According to the Organisation for Economic Co-operation and Development (OECD) and the Food and Agriculture Organization (FAO), agriculture’s direct GHG emissions will increase by 6% in the next decade, with livestock accounting for 90% of this.  

This is a challenge for everyone. New technologies provide the possibility to control and reduce carbon emissions from farming and to capture value from net zero production approaches. To appreciate the potential of these new ways of operating, it is important to understand what net zero means, and how it differs from the concept of carbon neutrality.  

Net zero vs. carbon neutral

The World Resources Institute, a global research non-profit organization dedicated to promoting environmental sustainability, economic opportunity and human health and well-being, explains that: “Net zero emissions will be achieved when all GHG emissions released by human activities are counterbalanced by removing GHGs from the atmosphere in a process known as carbon removal.” 

The key word here is "removing." Net zero is about making tangible and measurable carbon reductions within production systems and actively targeting the lowest possible emissions levels – which often means significant changes to the production cycle. Carbon neutrality, by contrast, involves avoiding increases in emissions and achieving carbon reduction through carbon offsets, also known as carbon credits. 

The carbon credit system

Carbon credits originated in sulfur pollution reduction endeavors during the 1990s by means of a so-called "cap-and-trade" system. A carbon credit is a certificate testifying that an organization has paid to have an amount of carbon dioxide removed from the environment. Purchasing these credits is used to fund projects to redress imbalances in the Earth’s ecosystems. 

Crucially, this implies that the carbon dioxide has been produced in the first place. For this reason, the more holistic concept of net zero is gaining increasing traction. 
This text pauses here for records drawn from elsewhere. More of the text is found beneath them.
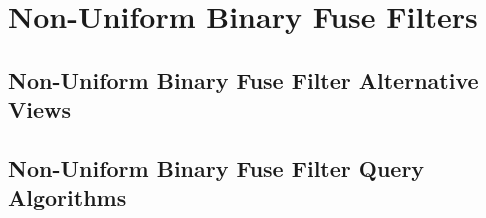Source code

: \section{Non-Uniform Binary Fuse Filters}

\subsection{Non-Uniform Binary Fuse Filter Alternative Views}
\label{sec:csc592_bigdata_alt_views}





\subsection{Non-Uniform Binary Fuse Filter Query Algorithms}
\label{sec:csc592_bigdata_contains_impl}






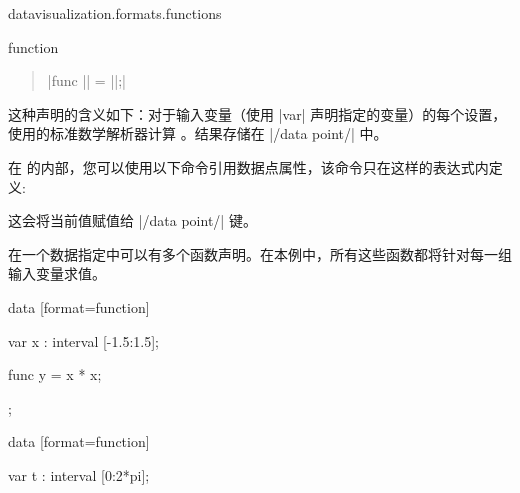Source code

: \begin{tikzlibrary}{datavisualization.formats.functions}
\begin{dataformat}{function}
\begin{quote}
            |func || = ||;|
        \end{quote}
        这种声明的含义如下：对于输入变量（使用 |var| 声明指定的变量）的每个设置，使用\tikzname 的标准数学解析器计算 。结果存储在 |/data point/| 中。


        在  的内部，您可以使用以下命令引用数据点属性，该命令只在这样的表达式内定义:
        \begin{command}{\value{}} %

            这会将当前值赋值给 |/data point/| 键。
        \end{command}


        在一个数据指定中可以有多个函数声明。在本例中，所有这些函数都将针对每一组输入变量求值。
\begin{codeexample}[preamble={\usetikzlibrary{datavisualization.formats.functions}}]
\tikz
    data [format=function] {
      var x : interval [-1.5:1.5];

      func y = \value x * \value x;
    };
\end{codeexample}
\begin{codeexample}[
    width=6cm,
    preamble={\usetikzlibrary{datavisualization.formats.functions}},
]
\tikz \datavisualization [
  school book axes,
  all axes={unit length=5mm, ticks={step=2}},
  visualize as smooth line]
data [format=function] {
  var t : interval [0:2*pi];

}
\end{codeexample}
\end{dataformat}
\end{tikzlibrary}
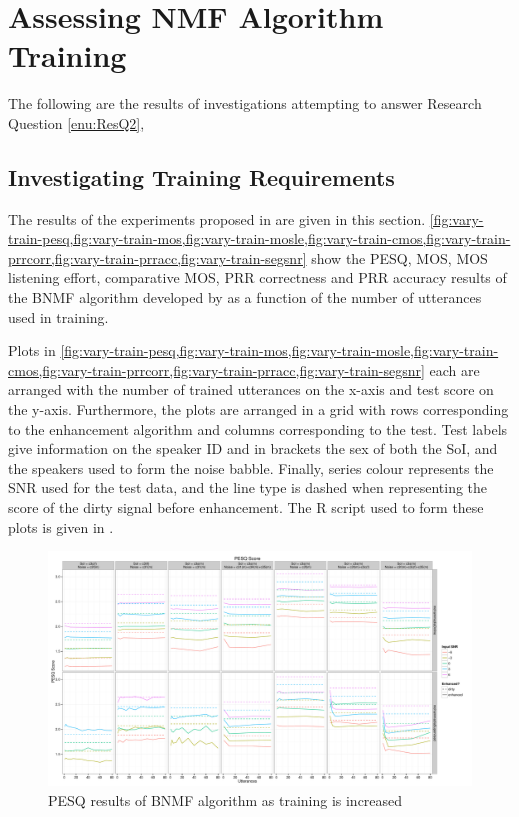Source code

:\section{Assessing \acl{NMF} Algorithm Training}

The following are the results of investigations attempting to answer
Research Question \ref{enu:ResQ2}, \textit{\RQtwo{}}


\subsection{Investigating Training Requirements}

The results of the experiments proposed in 
are given in this section. \cref{fig:vary-train-pesq,fig:vary-train-mos,fig:vary-train-mosle,fig:vary-train-cmos,fig:vary-train-prrcorr,fig:vary-train-prracc,fig:vary-train-segsnr}
show the \ac{PESQ}, \ac{MOS}, \ac{MOS} listening effort, comparative
\ac{MOS}, \ac{PRR} correctness and \ac{PRR} accuracy results of
the \ac{BNMF} algorithm developed by \citet{mohammadiha2013supervised}
as a function of the number of utterances used in training.

Plots in \cref{fig:vary-train-pesq,fig:vary-train-mos,fig:vary-train-mosle,fig:vary-train-cmos,fig:vary-train-prrcorr,fig:vary-train-prracc,fig:vary-train-segsnr}
each are arranged with the number of trained utterances on the x-axis
and test score on the y-axis. Furthermore, the plots are arranged
in a grid with rows corresponding to the enhancement algorithm and
columns corresponding to the test. Test labels give information on
the speaker ID and in brackets the sex of both the SoI, and the speakers
used to form the noise babble. Finally, series colour represents the
\ac{SNR} used for the test data, and the line type is dashed when
representing the score of the dirty signal before enhancement. The
R script used to form these plots is given in .

\begin{figure}[p]
\noindent \begin{centering}
\includegraphics[angle=90,width=1\textwidth,height=0.95\textheight,keepaspectratio]{fig/R/train/pesq}
\par\end{centering}

\protect\caption{\label{fig:vary-train-pesq}\acs{PESQ} results of \acs{BNMF} algorithm
as training is increased}
\end{figure}


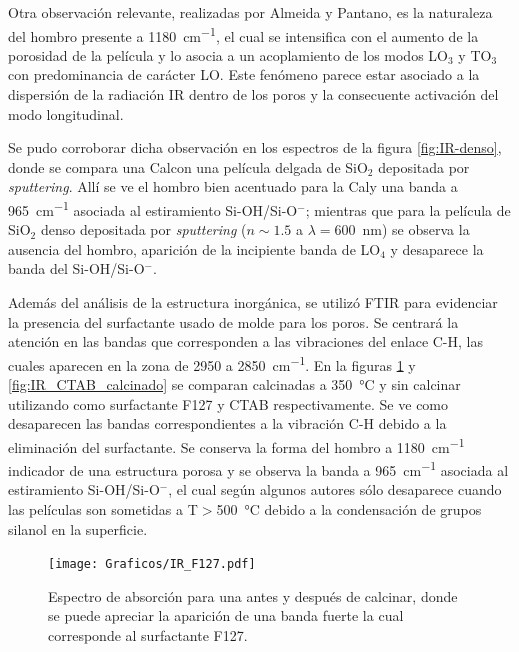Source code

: 		 \pagebreak Otra observación relevante, realizadas por Almeida y Pantano\cite{Almeida1990}, es la naturaleza del hombro presente a \SI{1180}{\cm^{-1}}, el cual se intensifica con el aumento de la porosidad de la película y lo asocia a un acoplamiento de los modos LO$_3$ y TO$_3$ con predominancia de carácter LO. Este fenómeno parece estar asociado a la dispersión de la radiación IR dentro de los poros y la consecuente activación del modo longitudinal.	
			
		 Se pudo corroborar dicha observación en los espectros de la figura \ref{fig:IR-denso}, donde se compara una Cal\pdm\space con una película delgada de SiO$_2$ depositada por \textit{sputtering}. Allí se ve el hombro bien acentuado para la Cal\pdmF\space y una banda a \SI{965}{\cm^{-1}} asociada al estiramiento Si-OH/Si-O$^-$; mientras que para la película de SiO$_2$ denso depositada por \textit{sputtering} ($n\sim 1.5$ a $\lambda=$\SI{600}{\nm})\cite{Vergohl1999} se observa la ausencia del hombro, aparición de la incipiente banda de LO$_4$ y desaparece la banda del Si-OH/Si-O$^-$.

		 Además del análisis de la estructura inorgánica, se utilizó FTIR para evidenciar la presencia del surfactante usado de molde para los poros. Se centrará la atención en las bandas que corresponden a las vibraciones del enlace C-H, las cuales aparecen en la zona de 2950 a \SI{2850}{\cm^{-1}}. En la figuras \ref{fig:IR_F127_calciando} y \ref{fig:IR_CTAB_calcinado} se comparan \pdm\space calcinadas a \SI{350}{\celsius} y sin calcinar utilizando como surfactante F127 y CTAB respectivamente. Se ve como desaparecen las bandas correspondientes a la vibración C-H debido a la eliminación del surfactante. Se conserva la forma del hombro a \SI{1180}{\cm^{-1}} indicador de una estructura porosa y se observa la banda a \SI{965}{\cm^{-1}} asociada al estiramiento Si-OH/Si-O$^-$, el cual según algunos autores sólo desaparece cuando las películas son sometidas a T$>$\SI{500}{\celsius} debido a la condensación de grupos silanol en la superficie.\cite{Innocenzi2003,Almeida1990,Bertoluzza1982}

				\begin{figure}[b!]
						\begin{center}
						\texttt{[image: Graficos/IR\_F127.pdf]}
						\caption[FTIR para una \pdmF.]{Espectro de absorción para una \pdmF\space antes y después de calcinar, donde se puede apreciar la aparición de una banda fuerte la cual corresponde al surfactante F127.}
						\label{fig:IR_F127_calciando}
						\end{center}
						\end{figure}
			 
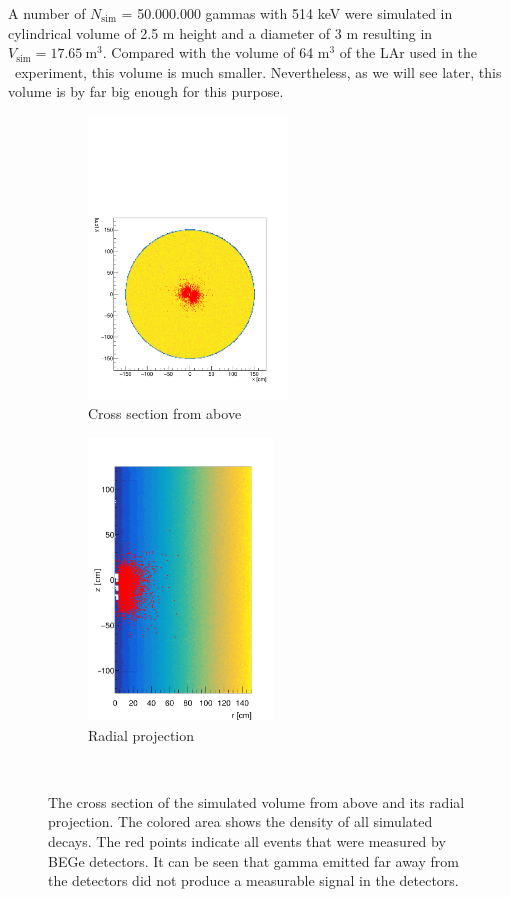 \documentclass[encoding=utf8,british]{tumphthesis}
\begin{document}
A number of $N_{\mathrm{sim}}$ = 50.000.000 gammas with 514 keV were simulated in cylindrical volume of 2.5 m height and a diameter of 3 m resulting in $V_{\mathrm{sim}} = 17.65 ~\mathrm{m}^3$.
Compared with the volume of 64 m\(^3\) of the LAr used in the \gerda\ experiment, this volume is much smaller.
Nevertheless, as we will see later, this volume is by far big enough for this purpose.
\\

\begin{figure}[t!]
	\centering
	\begin{subfigure}{.5\textwidth}
		\centering
		\includegraphics[height=75mm]{./Bilder/MC-Querschnitt-BEGes.pdf}
		\caption{Cross section from above}
		\label{fig:CrossSecAb}
	\end{subfigure}\hfill%
	\begin{subfigure}{.5\textwidth}
		\centering
		\includegraphics[height=75mm]{./Bilder/MC-Radius-BEGes.png}
		\caption{Radial projection}
		\label{fig:CrossSecRa}
	\end{subfigure}
    \\
	\vspace{0.5cm}
    \caption{
    	The cross section of the simulated volume from above and its radial projection.
    	The colored area shows the density of all simulated decays. 
    	The red points indicate all events that were measured by BEGe detectors.
    	It can be seen that gamma emitted far away from the detectors did not produce a measurable signal in the detectors.
    	}
\vspace{0.5cm}
\end{figure}
\\
\end{document}
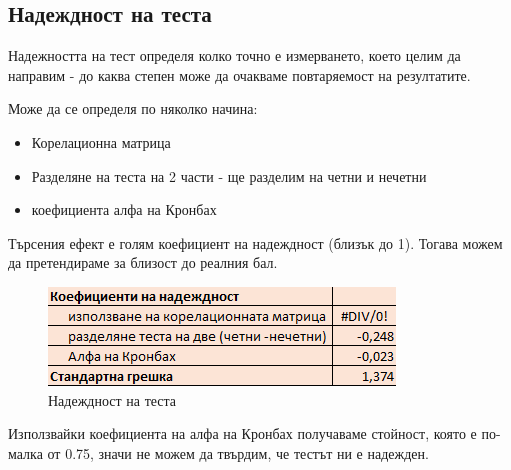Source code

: \subsection{Надеждност на теста}
Надежността на тест определя колко точно е измерването, което целим да направим - до каква степен може да очакваме повтаряемост на резултатите.

Може да се определя по няколко начина:
\begin{itemize}
    \item Корелационна матрица
    \item Разделяне на теста на 2 части - ще разделим на четни и нечетни
    \item коефициента алфа на Кронбах
\end{itemize}
Търсения ефект е голям коефициент на надеждност (близък до 1). Тогава можем да претендираме за близост до реалния бал.
\begin{figure}[H]
    \centering
    \includegraphics[width=\linewidth/2]{resources/nadezhdnost.png}
    \caption{Надеждност на теста}
\end{figure}
Използвайки коефициента на алфа на Кронбах получаваме стойност, която е по-малка от 0.75, значи не можем да твърдим, че тестът ни е надежден.

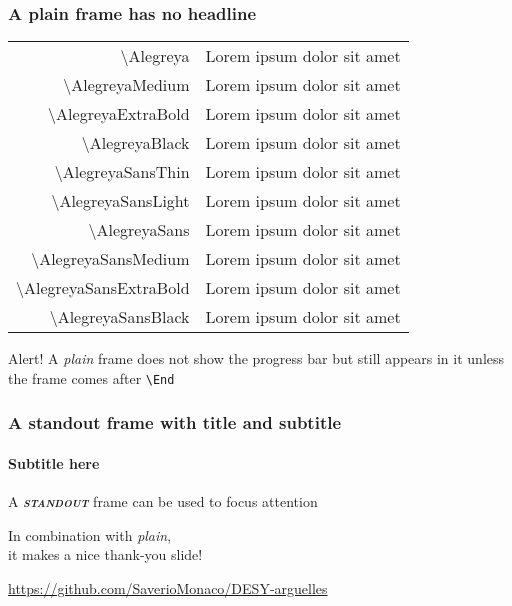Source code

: \documentclass[compress,12pt,aspectratio=169]{beamer}
\begin{document}
\begin{frame}[plain]
	\frametitle{A plain frame has no headline}
	\begin{table}
		\small
		\begin{tabular}{rl}
			\ttfamily\textbackslash Alegreya              & \Alegreya Lorem ipsum dolor sit amet              \\
			\ttfamily\textbackslash AlegreyaMedium        & \AlegreyaMedium Lorem ipsum dolor sit amet        \\
			\ttfamily\textbackslash AlegreyaExtraBold     & \AlegreyaExtraBold Lorem ipsum dolor sit amet     \\
			\ttfamily\textbackslash AlegreyaBlack         & \AlegreyaBlack Lorem ipsum dolor sit amet         \\
			\ttfamily\textbackslash AlegreyaSansThin      & \AlegreyaSansThin Lorem ipsum dolor sit amet      \\
			\ttfamily\textbackslash AlegreyaSansLight     & \AlegreyaSansLight Lorem ipsum dolor sit amet     \\
			\ttfamily\textbackslash AlegreyaSans          & \AlegreyaSans Lorem ipsum dolor sit amet          \\
			\ttfamily\textbackslash AlegreyaSansMedium    & \AlegreyaSansMedium Lorem ipsum dolor sit amet    \\
			\ttfamily\textbackslash AlegreyaSansExtraBold & \AlegreyaSansExtraBold Lorem ipsum dolor sit amet \\
			\ttfamily\textbackslash AlegreyaSansBlack     & \AlegreyaSansBlack Lorem ipsum dolor sit amet
		\end{tabular}
	\end{table}
	\vfill
	\begin{alert}{Alert!}
		A \textit{plain} frame does not show the progress bar but still appears in it unless the frame comes after \texttt{\textbackslash End}
	\end{alert}
\end{frame}

\begin{frame}[standout]
	\frametitle{A standout frame with title and subtitle}
	\framesubtitle{Subtitle here}
	\centering\large
	A \textbf{\itshape\scshape standout} frame can be used to focus attention
\end{frame}

\End
\begin{frame}
	\centering
	In combination with \textit{plain}, \\
	it makes a nice thank-you slide!
	\vfill
	\scalebox{4}{\faGithub} \par\bigskip
	\url{https://github.com/SaverioMonaco/DESY-arguelles}
\end{frame}
\end{document}
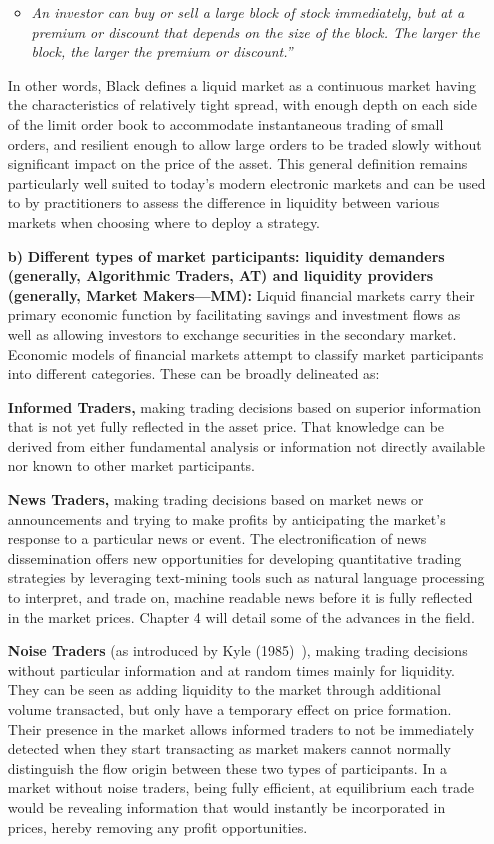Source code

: \begin{enumerate}
\begin{itemize}
\item \textit{An investor can buy or sell a large block of stock immediately, but at a premium or discount that depends on the size of the block. The larger the block, the larger the premium or discount.''}
	\end{itemize}
In other words, Black defines a liquid market as a continuous market having the characteristics of relatively tight spread, with enough depth on each side of the limit order book to accommodate instantaneous trading of small orders, and resilient enough to allow large orders to be traded slowly without significant impact on the price of the asset. This general definition remains particularly well suited to today's modern electronic markets and can be used to by practitioners to assess the difference in liquidity between various markets when choosing where to deploy a strategy.

\item[\textbf{b)}] \textbf{Different types of market participants: liquidity demanders (generally, Algorithmic Traders, AT) and liquidity providers (generally, Market Makers---MM):}
Liquid financial markets carry their primary economic function by facilitating savings and investment flows as well as allowing investors to exchange securities in the secondary market. Economic models of financial markets attempt to classify market participants into different categories. These can be broadly delineated as: 

\textbf{Informed Traders,} making trading decisions based on superior information that is not yet fully reflected in the asset price. That knowledge can be derived from either fundamental analysis or information not directly available nor known to other market participants.

\textbf{News Traders,} making trading decisions based on market news or announcements and trying to make profits by anticipating the market's response to a particular news or event. The electronification of news dissemination offers new opportunities for developing quantitative trading strategies by leveraging text-mining tools such as natural language processing to interpret, and trade on, machine readable news before it is fully reflected in the market prices. Chapter 4 will detail some of the advances in the field.

\textbf{Noise Traders} (as introduced by Kyle (1985)~\cite{kyle1985}), making trading decisions without particular information and at random times mainly for liquidity. They can be seen as adding liquidity to the market through additional volume transacted, but only have a temporary effect on price formation. Their presence in the market allows informed traders to not be immediately detected when they start transacting as market makers cannot normally distinguish the flow origin between these two types of participants. In a market without noise traders, being fully efficient, at equilibrium each trade would be revealing information that would instantly be incorporated in prices, hereby removing any profit opportunities.


\end{enumerate}
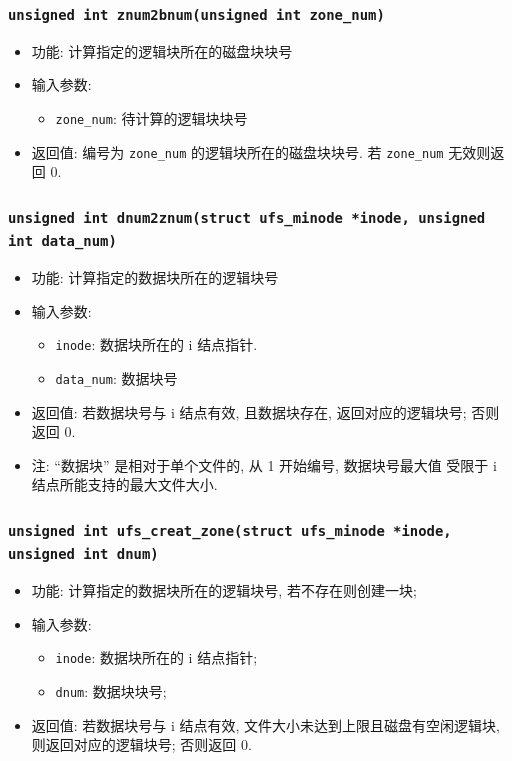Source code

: \documentclass[nofonts]{ctexart}
\begin{document}
  \subsubsection{\texttt{unsigned int znum2bnum(unsigned int zone\_num)}}
  \begin{itemize}
\item
  功能: 计算指定的逻辑块所在的磁盘块块号
\item
  输入参数:

  \begin{itemize}
  \item
    \texttt{zone\_num}: 待计算的逻辑块块号
  \end{itemize}
\item
  返回值: 编号为 \texttt{zone\_num} 的逻辑块所在的磁盘块块号. 若
  \texttt{zone\_num} 无效则返回 0.
  \end{itemize}
  \subsubsection{\texttt{unsigned int dnum2znum(struct ufs\_minode *inode, unsigned int data\_num)}}
\begin{itemize}
\item
  功能: 计算指定的数据块所在的逻辑块号
\item
  输入参数:

  \begin{itemize}
  \item
    \texttt{inode}: 数据块所在的 i 结点指针.
  \item
    \texttt{data\_num}: 数据块号
  \end{itemize}
\item
  返回值: 若数据块号与 i 结点有效, 且数据块存在, 返回对应的逻辑块号;
  否则返回 0.
\item
  注: ``数据块'' 是相对于单个文件的, 从 1 开始编号, 数据块号最大值
  受限于 i 结点所能支持的最大文件大小.
  \end{itemize}
  \subsubsection{\texttt{unsigned int ufs\_creat\_zone(struct ufs\_minode *inode, unsigned int dnum)}}
  \begin{itemize}
\item
  功能: 计算指定的数据块所在的逻辑块号, 若不存在则创建一块;
\item
  输入参数:

  \begin{itemize}
  \item
    \texttt{inode}: 数据块所在的 i 结点指针;
  \item
    \texttt{dnum}: 数据块块号;
  \end{itemize}
\item
  返回值: 若数据块号与 i 结点有效, 文件大小未达到上限且磁盘有空闲逻辑块,
  则返回对应的逻辑块号; 否则返回 0.
  \end{itemize}
\end{document}
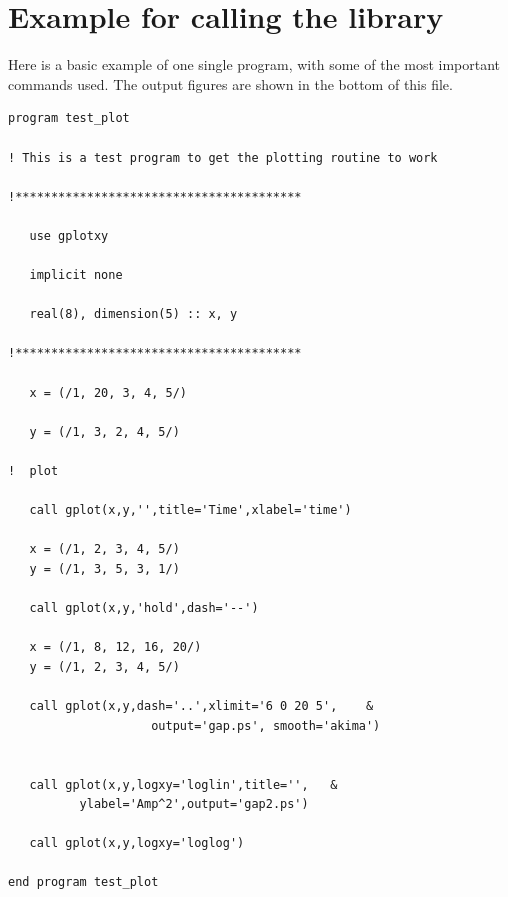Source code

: \documentclass{article}
\begin{document}
\section{Example for calling the library}
Here is a basic example of one single program, with some of the most important commands used. The output figures are shown in the bottom of this file. 
\begin{verbatim}
program test_plot

! This is a test program to get the plotting routine to work

!****************************************

   use gplotxy

   implicit none

   real(8), dimension(5) :: x, y

!****************************************

   x = (/1, 20, 3, 4, 5/)

   y = (/1, 3, 2, 4, 5/)

!  plot

   call gplot(x,y,'',title='Time',xlabel='time')
   
   x = (/1, 2, 3, 4, 5/)
   y = (/1, 3, 5, 3, 1/)

   call gplot(x,y,'hold',dash='--')

   x = (/1, 8, 12, 16, 20/)
   y = (/1, 2, 3, 4, 5/)

   call gplot(x,y,dash='..',xlimit='6 0 20 5',    & 
                    output='gap.ps', smooth='akima')
   
   
   call gplot(x,y,logxy='loglin',title='',   &
   	      ylabel='Amp^2',output='gap2.ps')

   call gplot(x,y,logxy='loglog')

end program test_plot
\end{verbatim}
\end{document}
Decarbonizing our food system

Decarbonizing our food systems is extremely challenging due to three main factors. The first is the scale of the intervention required. The second is the nature of food systems, which are highly complex and interdependent. Finally, there is the factor of time. For a genuinely sustainable animal protein industry to develop, we must deliver significant, measurable environmental footprint reductions by 2030, ahead of the 2050 target. 

Significant improvement is achievable. Implementing best practices from the most efficient farm systems to all farms would reduce the GHG footprint of ruminants by 37-41% and of poultry by 17%, according to the FAO. 

However, you don´t improve what you don´t measure. Each farm is different, requiring a tailored approach. The key to improvement is understanding emissions’ scale and source – which means determining the farm’s environmental footprint using the latest Life Cycle Assessment (LCA) tools combined with the farm’s primary feed and farm data.  

Thanks to the latest development of LCA measurement tools, the environmental footprint of animal protein at farm level is becoming better understood and easier to assess – elucidating the farm’s actual environmental footprint and an understanding of how and where to make improvements.